Page:Voltaire - Œuvres complètes Garnier tome11.djvu/151

Le texte de cette page a été corrigé et est conforme au fac-similé.
131
DE JOSÈPHE, HISTORIEN DES JUIFS.

Quoi qu’il en soit, selon Flavien Josèphe, Darius, qui était un prince de beaucoup d’esprit, proposa à toute sa cour une question digne du Mercure galant, savoir : qui avait le plus de force, ou du vin, ou des rois, ou des femmes. Celui qui répondrait le mieux devait, pour récompense, avoir une tiare de lin, une robe de pourpre, un collier d’or, boire dans une coupe d’or, coucher dans un lit d’or, se promener dans un chariot d’or traîné par des chevaux enharnachés d’or, et avoir des patentes de cousin du roi.

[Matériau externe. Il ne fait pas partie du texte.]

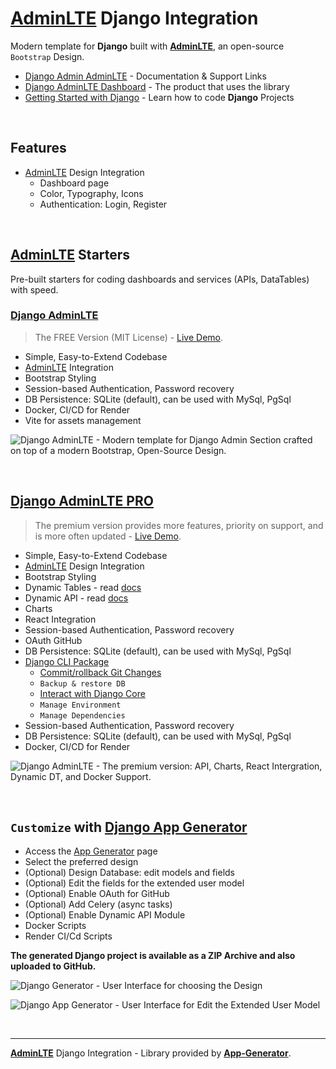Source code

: # [AdminLTE](https://app-generator.dev/product/adminlte/) Django Integration

Modern template for **Django** built with **[AdminLTE](https://app-generator.dev/product/adminlte/)**, an open-source `Bootstrap` Design.

- [Django Admin AdminLTE](https://app-generator.dev/docs/products/django-libs/theme-adminlte.html) - Documentation & Support Links
- [Django AdminLTE Dashboard](https://app-generator.dev/product/adminlte/django/) - The product that uses the library
- [Getting Started with Django](https://app-generator.dev/docs/technologies/django/index.html) - Learn how to code **Django** Projects

<br />

## Features

- [AdminLTE](https://app-generator.dev/product/adminlte/) Design Integration
  - Dashboard page
  - Color, Typography, Icons 
  - Authentication: Login, Register
  
<br />

## [AdminLTE](https://app-generator.dev/product/adminlte/) Starters

Pre-built starters for coding dashboards and services (APIs, DataTables) with speed.

### [Django AdminLTE](https://app-generator.dev/product/adminlte/django/)

> The FREE Version (MIT License) - [Live Demo](https://django-adminlte.onrender.com).

- Simple, Easy-to-Extend Codebase
- [AdminLTE](https://app-generator.dev/product/adminlte/) Integration 
- Bootstrap Styling 
- Session-based Authentication, Password recovery
- DB Persistence: SQLite (default), can be used with MySql, PgSql
- Docker, CI/CD for Render
- Vite for assets management 

![Django AdminLTE - Modern template for Django Admin Section crafted on top of a modern Bootstrap, Open-Source Design.](https://user-images.githubusercontent.com/51070104/168842202-9b80a957-a375-4e6d-8247-2cc459267a86.png)

<br />

## [Django AdminLTE PRO](https://app-generator.dev/product/adminlte-pro/django/)

> The premium version provides more features, priority on support, and is more often updated - [Live Demo](https://django-adminlte-pro.onrender.com).

- Simple, Easy-to-Extend Codebase
- [AdminLTE](https://app-generator.dev/product/adminlte/) Design Integration 
- Bootstrap Styling 
- Dynamic Tables - read [docs](https://app-generator.dev/docs/developer-tools/dynamic-datatables.html)
- Dynamic API - read [docs](https://app-generator.dev/docs/developer-tools/dynamic-api.html)
- Charts
- React Integration 
- Session-based Authentication, Password recovery
- OAuth GitHub
- DB Persistence: SQLite (default), can be used with MySql, PgSql
- [Django CLI Package](https://app-generator.dev/docs/developer-tools/django-cli/index.html)
    - [Commit/rollback Git Changes](https://app-generator.dev/docs/developer-tools/django-cli/git-interface.html)
    - `Backup & restore DB`
    - [Interact with Django Core](https://app-generator.dev/docs/developer-tools/django-cli/query-django.html)
    - `Manage Environment`
    - `Manage Dependencies`
- Session-based Authentication, Password recovery
- DB Persistence: SQLite (default), can be used with MySql, PgSql
- Docker, CI/CD for Render

![Django AdminLTE - The premium version: API, Charts, React Intergration, Dynamic DT, and Docker Support.](https://github.com/user-attachments/assets/892dd62b-2127-4a8c-ba44-932999fdddbc)

<br />

## `Customize` with [Django App Generator](https://app-generator.dev/tools/django-generator/)

- Access the [App Generator](https://app-generator.dev/tools/django-generator/) page
- Select the preferred design
- (Optional) Design Database: edit models and fields
- (Optional) Edit the fields for the extended user model
- (Optional) Enable OAuth for GitHub
- (Optional) Add Celery (async tasks)
- (Optional) Enable Dynamic API Module
- Docker Scripts
- Render CI/Cd Scripts

**The generated Django project is available as a ZIP Archive and also uploaded to GitHub.**

![Django Generator - User Interface for choosing the Design](https://github.com/user-attachments/assets/b989c434-1c53-49ff-8dda-b46dbfc142ac) 

![Django App Generator - User Interface for Edit the Extended User Model](https://github.com/user-attachments/assets/f1a5fb68-a5ba-49c9-a3ae-91716de09912) 

<br />

---
**[AdminLTE](https://app-generator.dev/product/adminlte/)** Django Integration - Library provided by **[App-Generator](https://app-generator.dev)**.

Darius s’assit sur son trône d’or pour écouter les réponses de son académie de beaux esprits. L’un disserta en faveur du vin, l’autre fut pour les rois ; Zorobabel prit le parti des femmes. Il n’y a rien de si puissant qu’elles ; car j’ai vu, dit-il, Apamée, la maîtresse du roi mon seigneur, donner de petits soufflets sur les joues de Sa sacrée Majesté, et lui ôter son turban pour s’en coiffer.

Darius trouva la réponse de Zorobabel si comique que, sur-le-champ, il fit rebâtir le temple de Jérusalem.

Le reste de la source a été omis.